Lithium-ion batteries, which are used in mobile phones and electric cars, are currently the most common storage technology for large-scale facilities, allowing electrical networks to provide a consistent supply of renewable energy.
Dating back before lithium-ions prime, this gravity-based concept physically transfers water from a low to a high reservoir, from which the water descends to generate power as needed. According to the U.S. Department of Energy, hydropower currently provides 95% of grid storage in the United States.
Once built, these systems possess a low cost of storage and hold vast amounts of energy compared to the world’s biggest batteries. The one hurdle preventing mass development is that pumped-hydro storage plants are particularly difficult to develop due to the permitting implications of huge water-based infrastructure and the recent difficulty in completing massive building projects in general.
Nonetheless, a few of these projects are making progress. The 400-megawatt Gordon Butte project in Montana has both licenses and financial backing as well as the 1,300-megawatt Eagle Mountain in California has a federal license to construct.
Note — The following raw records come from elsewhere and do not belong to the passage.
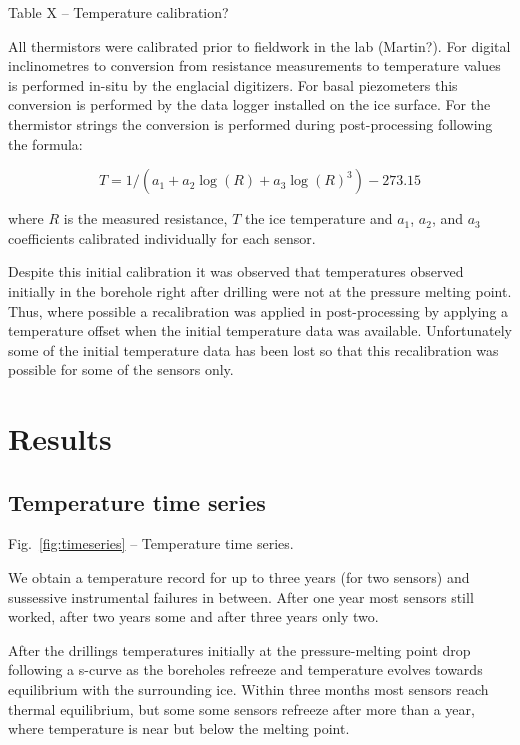 \documentclass[utf8]{article}
\begin{document}
    Table X -- Temperature calibration?

    All thermistors were calibrated prior to fieldwork in the lab (Martin?).
    For digital inclinometres to conversion from resistance measurements to
    temperature values is performed in-situ by the englacial digitizers. For
    basal piezometers this conversion is performed by the data logger installed
    on the ice surface. For the thermistor strings the conversion is performed
    during post-processing following the formula:

    \begin{equation}
      T = 1 / (a_1 + a_2 \log(R) + a_3 \log(R)^3) - 273.15
    \end{equation}

    where $R$ is the measured resistance, $T$ the ice temperature and $a_1$,
    $a_2$, and $a_3$ coefficients calibrated individually for each sensor.

    Despite this initial calibration it was observed that temperatures
    observed initially in the borehole right after drilling were not at the
    pressure melting point. Thus, where possible a recalibration was applied in
    post-processing by applying a temperature offset when the initial
    temperature data was available. Unfortunately some of the initial
    temperature data has been lost so that this recalibration was possible for
    some of the sensors only.


\section{Results}

\subsection{Temperature time series}

    Fig.~\ref{fig:timeseries} -- Temperature time series.

    We obtain a temperature record for up to three years (for two sensors) and
    sussessive instrumental failures in between. After one year most sensors
    still worked, after two years some and after three years only two.

    After the drillings temperatures initially at the pressure-melting point
    drop following a s-curve as the boreholes refreeze and temperature evolves
    towards equilibrium with the surrounding ice. Within three months most
    sensors reach thermal equilibrium, but some some sensors refreeze after
    more than a year, where temperature is near but below the melting point.
\end{document}

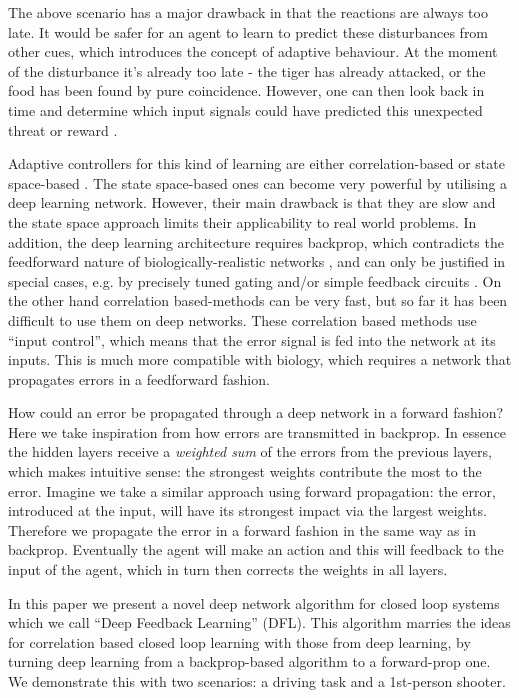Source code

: \documentclass{aamas2017}
\begin{document}
The above scenario has a major drawback in that the reactions are always
too late.  It would be safer for an agent to learn to predict these
disturbances from other cues, which introduces the concept of adaptive behaviour. At the moment of the disturbance it's already too late - the
tiger has already attacked, or the food has been found by pure
coincidence. However, one can then look back in time and determine
which input signals could have predicted this unexpected
threat or reward \cite{Sutton98,Woergoetter2005,PorrNecoInvco2003}.

Adaptive controllers for this kind of learning are either
correlation-based \cite{PorrNecoISO2003,Verschure91} or state
space-based \cite{Dayan1992,Sutton98}. The state space-based ones can
become very powerful by utilising a deep learning network. However,
their main drawback is that they are slow and the state space approach
limits their applicability to real world problems. In addition, the
deep learning architecture requires backprop, which contradicts the
feedforward nature of biologically-realistic networks
\cite{Bennett2000}, and can only be justified in special cases,
e.g. by precisely tuned gating and/or simple feedback circuits
\cite{Lillicrap2016}. On the other hand correlation based-methods can
be very fast, but so far it has been difficult to use them on
deep networks.  These correlation based methods use ``input control'',
which means that the error signal is fed into the network at its
inputs. This is much more compatible with biology, which requires a
network that propagates errors in a feedforward fashion.

How could an error be propagated through a deep network in a forward
fashion? Here we take inspiration from how errors are transmitted
in backprop. In essence the hidden layers receive a \textsl{weighted
  sum} of the errors from the previous layers, which makes intuitive
sense: the strongest weights contribute the most to the error. Imagine
we take a similar approach using forward propagation: the error,
introduced at the input, will have its strongest impact via the
largest weights. Therefore we propagate the error in a forward fashion
in the same way as in backprop. Eventually the agent will make an
action and this will feedback to the input of the agent, which in turn
then corrects the weights in all layers.

In this paper we present a novel deep network algorithm for closed loop systems
which we call ``Deep Feedback Learning'' (DFL). This algorithm marries the
ideas for correlation based closed loop learning with those from deep learning,
by turning deep learning from a backprop-based algorithm to a forward-prop
one. We demonstrate this with two scenarios: a driving task and a 1st-person shooter.
\end{document}
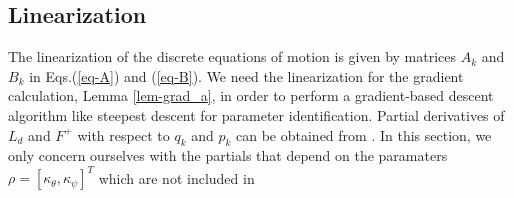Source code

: \documentclass[letterpaper, 10pt, conference]{ieeeconf}
\begin{document}
\subsection{Linearization}
The linearization of the discrete equations of motion is given by matrices $A_k$ and $B_k$ in Eqs.(\ref{eq-A}) and (\ref{eq-B}).  We need the linearization for the gradient calculation, Lemma \ref{lem-grad_a}, in order to perform a gradient-based descent algorithm like steepest descent for parameter identification.  Partial derivatives of $L_d$ and $F^+$ with respect to $q_k$ and $p_k$ can be obtained from \cite{johnson_murphey_linearization}.  In this section, we only concern ourselves with the partials that depend on the paramaters $\rho = [\kappa_\theta,\kappa_\psi]^T$ which are not included in \cite{johnson_murphey_linearization}
\end{document}
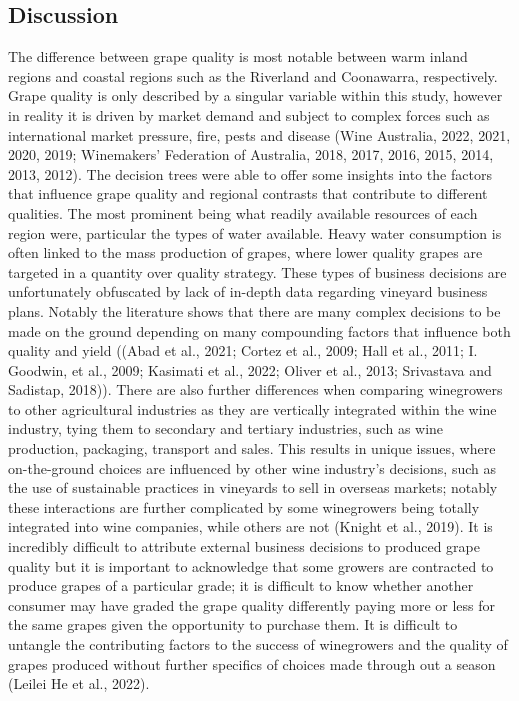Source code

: \documentclass[review,12pt,authoryear]{elsarticle}
\begin{document}
\begin{linenumbers}
\section{Discussion}
The difference between grape quality is most notable between warm inland regions and coastal regions such as the Riverland and Coonawarra, respectively. Grape quality is only described by a singular variable within this study, however in reality it is driven by market demand and subject to  complex forces such as international market pressure, fire, pests and disease (Wine Australia, 2022, 2021, 2020, 2019; Winemakers’ Federation of Australia, 2018, 2017, 2016, 2015, 2014, 2013, 2012).
The decision trees were able to offer some insights into the factors that influence grape quality and regional contrasts that contribute to different qualities. The most prominent being what readily available resources of each region were, particular the types of water available. Heavy water consumption is often linked to the mass production of grapes, where lower quality grapes are targeted in a quantity over quality strategy. These types of business decisions are unfortunately obfuscated by lack of in-depth data regarding vineyard business plans. Notably the literature shows that there are many complex decisions to be made on the ground depending on many compounding factors that influence both quality and yield ((Abad et al., 2021; Cortez et al., 2009; Hall et al., 2011; I. Goodwin, et al., 2009; Kasimati et al., 2022; Oliver et al., 2013; Srivastava and Sadistap, 2018)). There are also further differences when comparing winegrowers to other agricultural industries as they are vertically integrated within the wine industry, tying them to secondary and tertiary industries, such as wine production, packaging, transport and sales. This results in unique issues, where on-the-ground choices are influenced by other wine industry’s decisions, such as the use of sustainable practices in vineyards to sell in overseas markets; notably these interactions are further complicated by some winegrowers being totally integrated into wine companies, while others are not (Knight et al., 2019). It is incredibly difficult to attribute external business decisions to produced grape quality but it is important to acknowledge that some growers are contracted to produce grapes of a particular grade; it is difficult to know whether another consumer may have graded the grape quality differently paying more or less for the same grapes given the opportunity to purchase them. It is difficult to untangle the contributing factors to the success of winegrowers and the quality of grapes produced without further specifics of choices made through out a season (Leilei He et al., 2022).


\end{linenumbers}
\end{document}
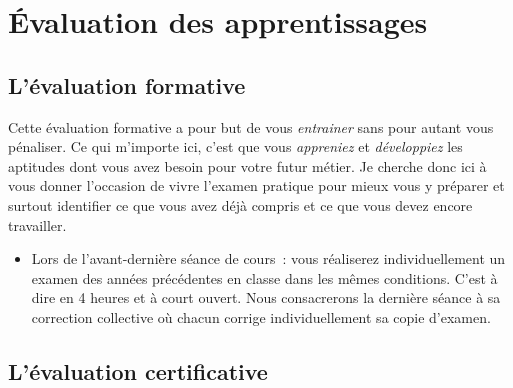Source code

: \clearpage
\section{Évaluation des apprentissages}

\subsection{L’évaluation formative}

\label{eval_formative}
Cette évaluation formative a pour but de vous \emph{entrainer} sans pour autant vous pénaliser. Ce qui m'importe ici, c'est que vous \emph{appreniez} et \emph{développiez} les aptitudes dont vous avez besoin pour votre futur métier. Je cherche donc ici à vous donner l'occasion de vivre l'examen pratique pour mieux vous y préparer et surtout identifier ce que vous avez déjà compris et ce que vous devez encore travailler.
\begin{itemize}
    \item Lors de l'avant-dernière séance de cours~: vous réaliserez individuellement un examen des années précédentes en classe dans les mêmes conditions. C'est à dire en 4 heures et à court ouvert. Nous consacrerons la dernière séance à sa correction collective où chacun corrige individuellement sa copie d'examen.
\end{itemize}

\subsection{L’évaluation certificative}

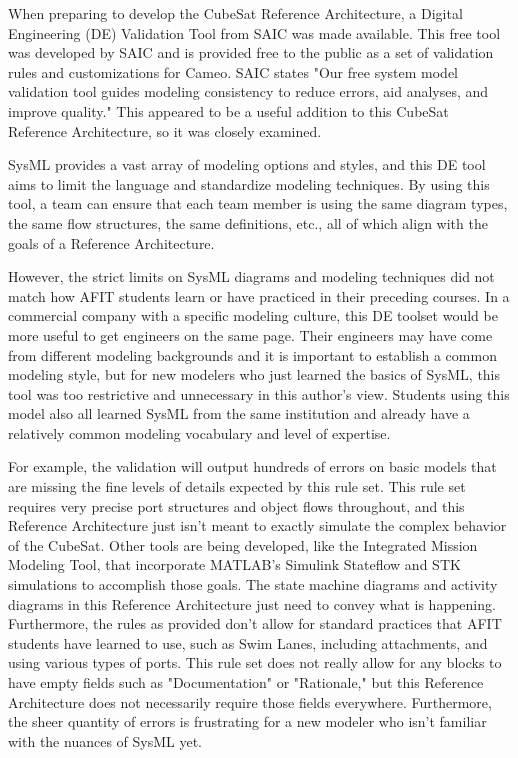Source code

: When preparing to develop the CubeSat Reference Architecture, a Digital Engineering (DE) Validation Tool from SAIC was made available. This free tool was developed by SAIC and is provided free to the public as a set of validation rules and customizations for Cameo. SAIC states "Our free system model validation tool guides modeling consistency to reduce errors, aid analyses, and improve quality." This appeared to be a useful addition to this CubeSat Reference Architecture, so it was closely examined. 

SysML provides a vast array of modeling options and styles, and this DE tool aims to limit the language and standardize modeling techniques. By using this tool, a team can ensure that each team member is using the same diagram types, the same flow structures, the same definitions, etc., all of which align with the goals of a Reference Architecture. 

However, the strict limits on SysML diagrams and modeling techniques did not match how AFIT students learn or have practiced in their preceding courses. In a commercial company with a specific modeling culture, this DE toolset would be more useful to get engineers on the same page. Their engineers may have come from different modeling backgrounds and it is important to establish a common modeling style, but for new modelers who just learned the basics of SysML, this tool was too restrictive and unnecessary in this author's view. Students using this model also all learned SysML from the same institution and already have a relatively common modeling vocabulary and level of expertise. 

For example, the validation will output hundreds of errors on basic models that are missing the fine levels of details expected by this rule set. This rule set requires very precise port structures and object flows throughout, and this Reference Architecture just isn't meant to exactly simulate the complex behavior of the CubeSat. Other tools are being developed, like the Integrated Mission Modeling Tool, that incorporate MATLAB's Simulink Stateflow and STK simulations to accomplish those goals. The state machine diagrams and activity diagrams in this Reference Architecture just need to convey what is happening. Furthermore, the rules as provided don't allow for standard practices that AFIT students have learned to use, such as Swim Lanes, including attachments, and using various types of ports. This rule set does not really allow for any blocks to have empty fields such as "Documentation" or "Rationale," but this Reference Architecture does not necessarily require those fields everywhere. Furthermore, the sheer quantity of errors is frustrating for a new modeler who isn't familiar with the nuances of SysML yet. 

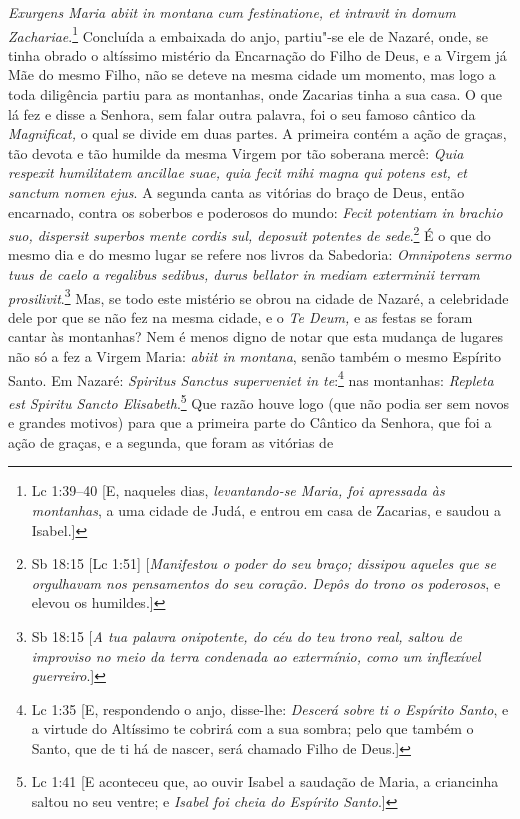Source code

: \emph{Exurgens Maria abiit in montana cum festinatione, et
intravit in domum Zachariae}.\footnote{Lc 1:39--40 [E, naqueles dias, \textit{levantando-se Maria, foi apressada às montanhas}, a uma cidade de Judá, e entrou em casa de Zacarias, e saudou a Isabel.]} Concluída a embaixada do anjo,
partiu"-se ele de Nazaré, onde, se tinha obrado o altíssimo mistério da
Encarnação do Filho de Deus, e a Virgem já Mãe do mesmo Filho, não se
deteve na mesma cidade um momento, mas logo a toda diligência partiu
para as montanhas, onde Zacarias tinha a sua casa. O que lá fez e disse
a Senhora, sem falar outra palavra, foi o seu famoso cântico da
\emph{Magnificat,} o qual se divide em duas partes. A primeira contém a
ação de graças, tão devota e tão humilde da mesma Virgem por tão
soberana mercê: \emph{Quia respexit humilitatem ancillae suae, quia
fecit mihi magna qui potens est, et sanctum nomen ejus}. A
segunda canta as vitórias do braço de Deus, então encarnado, contra os
soberbos e poderosos do mundo: \emph{Fecit potentiam in brachio suo,
dispersit superbos mente cordis sul, deposuit potentes de sede}.\footnote{Sb 18:15 [Lc 1:51] [\textit{Manifestou o poder do seu braço; dissipou aqueles que se orgulhavam nos pensamentos do seu coração. Depôs do trono os poderosos}, e elevou os humildes.]} É o que do mesmo dia e do mesmo lugar se refere nos livros da
Sabedoria: \emph{Omnipotens sermo tuus de caelo a regalibus sedibus,
durus bellator in mediam exterminii terram prosilivit}.\footnote{Sb 18:15 [\textit{A tua palavra onipotente, do céu do teu trono real, saltou de improviso no meio da terra condenada ao extermínio, como um inflexível guerreiro}.]}
Mas, se todo este mistério se obrou na cidade de Nazaré, a celebridade
dele por que se não fez na mesma cidade, e o \emph{Te Deum,} e as festas
se foram cantar às montanhas? Nem é menos digno de notar que esta
mudança de lugares não só a fez a Virgem Maria: \emph{abiit in montana},
senão também o mesmo Espírito Santo. Em Nazaré: \emph{Spiritus Sanctus
superveniet in te}:\footnote{Lc 1:35 [E, respondendo o anjo, disse-lhe: \textit{Descerá sobre ti o Espírito Santo}, e a virtude do Altíssimo te cobrirá com a sua sombra; pelo que também o Santo, que de ti há de nascer, será chamado Filho de Deus.]} nas montanhas: \emph{Repleta est Spiritu
Sancto Elisabeth}.\footnote{Lc 1:41 [E aconteceu que, ao ouvir Isabel a saudação de Maria, a criancinha saltou no seu ventre; e \textit{Isabel foi cheia do Espírito Santo}.]} Que razão houve logo (que não podia ser
sem novos e grandes motivos) para que a primeira parte do Cântico da
Senhora, que foi a ação de graças, e a segunda, que foram as vitórias de
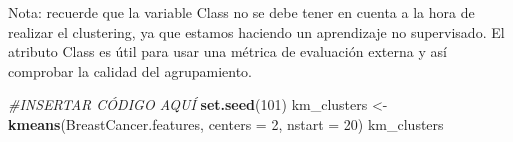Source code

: \documentclass[
]{article}
\newenvironment{Shaded}{\begin{snugshade}}{\end{snugshade}}
\newcommand{\CommentTok}[1]{\textcolor[rgb]{0.56,0.35,0.01}{\textit{#1}}}
\newcommand{\DataTypeTok}[1]{\textcolor[rgb]{0.13,0.29,0.53}{#1}}
\newcommand{\DecValTok}[1]{\textcolor[rgb]{0.00,0.00,0.81}{#1}}
\newcommand{\KeywordTok}[1]{\textcolor[rgb]{0.13,0.29,0.53}{\textbf{#1}}}
\newcommand{\NormalTok}[1]{#1}
\newcommand{\StringTok}[1]{\textcolor[rgb]{0.31,0.60,0.02}{#1}}
\begin{document}
Nota: recuerde que la variable Class no se debe tener en cuenta a la
hora de realizar el clustering, ya que estamos haciendo un aprendizaje
no supervisado. El atributo Class es útil para usar una métrica de
evaluación externa y así comprobar la calidad del agrupamiento.

\begin{Shaded}
\begin{Highlighting}[]
\CommentTok{#INSERTAR CÓDIGO AQUÍ}
\KeywordTok{set.seed}\NormalTok{(}\DecValTok{101}\NormalTok{)}
\NormalTok{km_clusters <-}\StringTok{ }\KeywordTok{kmeans}\NormalTok{(BreastCancer.features, }\DataTypeTok{centers =} \DecValTok{2}\NormalTok{, }\DataTypeTok{nstart =} \DecValTok{20}\NormalTok{)}
\NormalTok{km_clusters}
\end{Highlighting}
\end{Shaded}
\end{document}
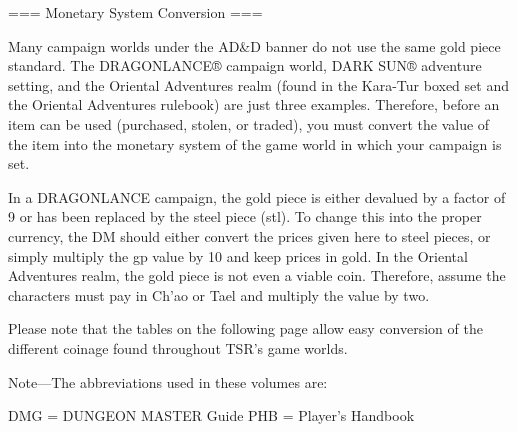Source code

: === Monetary System Conversion ===

Many campaign worlds under the AD&D banner do not use the same gold piece standard. The DRAGONLANCE® campaign world, DARK SUN® adventure setting, and the Oriental Adventures realm (found in the Kara-Tur boxed set and the Oriental Adventures rulebook) are just three examples. Therefore, before an item can be used (purchased, stolen, or traded), you must convert the value of the item into the monetary system of the game world in which your campaign is set.

In a DRAGONLANCE campaign, the gold piece is either devalued by a factor of 9 or has been replaced by the steel piece (stl). To change this into the proper currency, the DM should either convert the prices given here to steel pieces, or simply multiply the gp value by 10 and keep prices in gold. In the Oriental Adventures realm, the gold piece is not even a viable coin. Therefore, assume the characters must pay in Ch’ao or Tael and multiply the value by two.

Please note that the tables on the following page allow easy conversion of the different coinage found throughout TSR’s game worlds.

Note—The abbreviations used in these volumes are:

DMG = DUNGEON MASTER Guide
PHB = Player’s Handbook

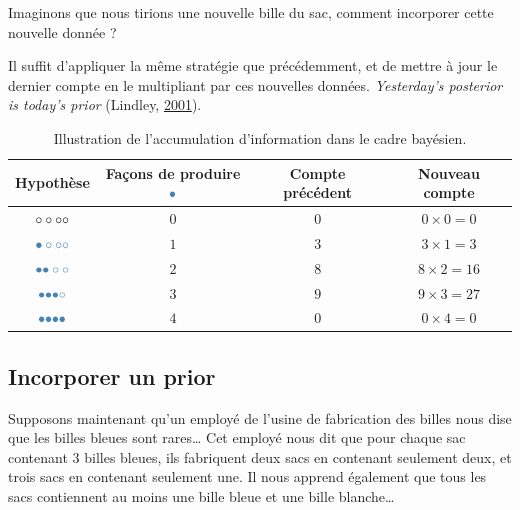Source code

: \documentclass[
  a4paper,11pt,twoside,onecolumn,openright,final,oldfontcommands]{memoir}
\theoremstyle{definition}
\theoremstyle{definition}
\theoremstyle{definition}
\theoremstyle{remark}
\begin{document}
Imaginons que nous tirions une nouvelle bille du sac, comment incorporer cette nouvelle donnée ?

Il suffit d'appliquer la même stratégie que précédemment, et de mettre à jour le dernier compte en le multipliant par ces nouvelles données. \emph{Yesterday's posterior is today's prior} (Lindley, \protect\hyperlink{ref-lindley_philosophy_2001}{2001}).

\begin{table}[!htb]

\begin{center}
\begin{threeparttable}

\caption{\label{tab:accumulation}Illustration de l'accumulation d'information dans le cadre bayésien.}

\begin{tabular}{cccc}
\toprule
Hypothèse & Façons de produire $\color{steelblue}{\bullet}$ & Compte précédent & Nouveau compte\\
\midrule
$\LARGE \circ \circ \circ \circ$ & $0$ & $0$ & $0 \times 0 = 0$\\
$\LARGE \color{steelblue}{\bullet} \circ \circ \circ$ & $1$ & $3$ & $3 \times 1 = 3$\\
$\LARGE \color{steelblue}{\bullet} \color{steelblue}{\bullet} \circ \circ$ & $2$ & $8$ & $8 \times 2 = 16$\\
$\LARGE \color{steelblue}{\bullet} \color{steelblue}{\bullet} \color{steelblue}{\bullet} \circ$ & $3$ & $9$ & $9 \times 3 = 27$\\
$\LARGE \color{steelblue}{\bullet} \color{steelblue}{\bullet} \color{steelblue}{\bullet} \color{steelblue}{\bullet}$ & $4$ & $0$ & $0 \times 4 = 0$\\
\bottomrule
\end{tabular}

\end{threeparttable}
\end{center}

\end{table}

\hypertarget{incorporer-un-prior}{%
\subsection{Incorporer un prior}\label{incorporer-un-prior}}

Supposons maintenant qu'un employé de l'usine de fabrication des billes nous dise que les billes bleues sont rares\ldots{} Cet employé nous dit que pour chaque sac contenant 3 billes bleues, ils fabriquent deux sacs en contenant seulement deux, et trois sacs en contenant seulement une. Il nous apprend également que tous les sacs contiennent au moins une bille bleue et une bille blanche\ldots{}
\end{document}
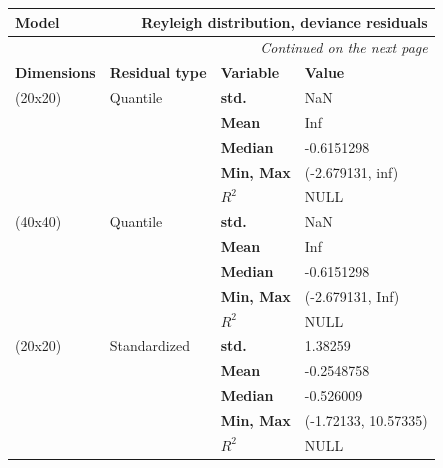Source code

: \documentclass[12pt,a4paper,twoside]{article}
\begin{document}
\begin{longtable}{l|p{}|p{}|p{}}
	\textbf{Model} & \multicolumn{3}{r}{Reyleigh distribution, deviance residuals} \\
	\hline
	\endhead
	\hline
	\multicolumn{4}{r}{\emph{Continued on the next page}} \\
	\endfoot
	\hline
	\endlastfoot
	\hline
	\textbf{Dimensions} & \textbf{Residual type} & \textbf{Variable}      & \textbf{Value}         \\
    (20x20)             & Quantile               & \textbf{std.}          &  NaN                   \\
                        &                        & \textbf{Mean}          &  Inf                   \\
                        &                        & \textbf{Median}        & -0.6151298             \\
                        &                        & \textbf{Min, Max}      & (-2.679131, inf)       \\
                        &                        & \textbf{$R^2$}         &  NULL                  \\
    \hline
    (40x40)             & Quantile               & \textbf{std.}          &  NaN                   \\
                        &                        & \textbf{Mean}          &  Inf                   \\
                        &                        & \textbf{Median}        & -0.6151298             \\
                        &                        & \textbf{Min, Max}      & (-2.679131, Inf)       \\
                        &                        & \textbf{$R^2$}         &  NULL                  \\
    \hline
    (20x20)             & Standardized           & \textbf{std.}          &  1.38259               \\
                        &                        & \textbf{Mean}          & -0.2548758             \\
                        &                        & \textbf{Median}        & -0.526009              \\
                        &                        & \textbf{Min, Max}      & (-1.72133, 10.57335)   \\
                        &                        & \textbf{$R^2$}         & NULL                   \\

\end{longtable}
\end{document}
Overcoming the limitations of battery and pumped water storage, (batteries suffer from storage degradation and can only store a limited amount of energy, while pumped water storage can only be used in specific geographic areas), hydrogen energy storage uses surplus energy created by renewables during low energy demand periods to power electrolysis. Once generated, it can be used in stationary fuel cells for power generation, fuel for vehicles and injected into natural gas pipelines to minimise carbon emissions.
Hydrogen produced through electrolysis is proving to be a cost-effective fuel choice, with data from the International Energy Agency estimating that hydrogen generated from wind will be cheaper than natural gas by 2030. And the technology has demonstrated its worth outside of the lab through real-world projects. For example, in 2018, Enbridge Gas Distribution and FCHEA member Hydrogenics opened North America’s first multi-megawatt power-to-gas facility using renewably-sourced hydrogen.
Energy storage technologies will continue to see advances as more innovators enter the market and the industry continues to expand and mature. This technology will power our grid to reach its goal of becoming more efficient, stable and cost-effective as the world ventures towards an energy future with renewables at the core.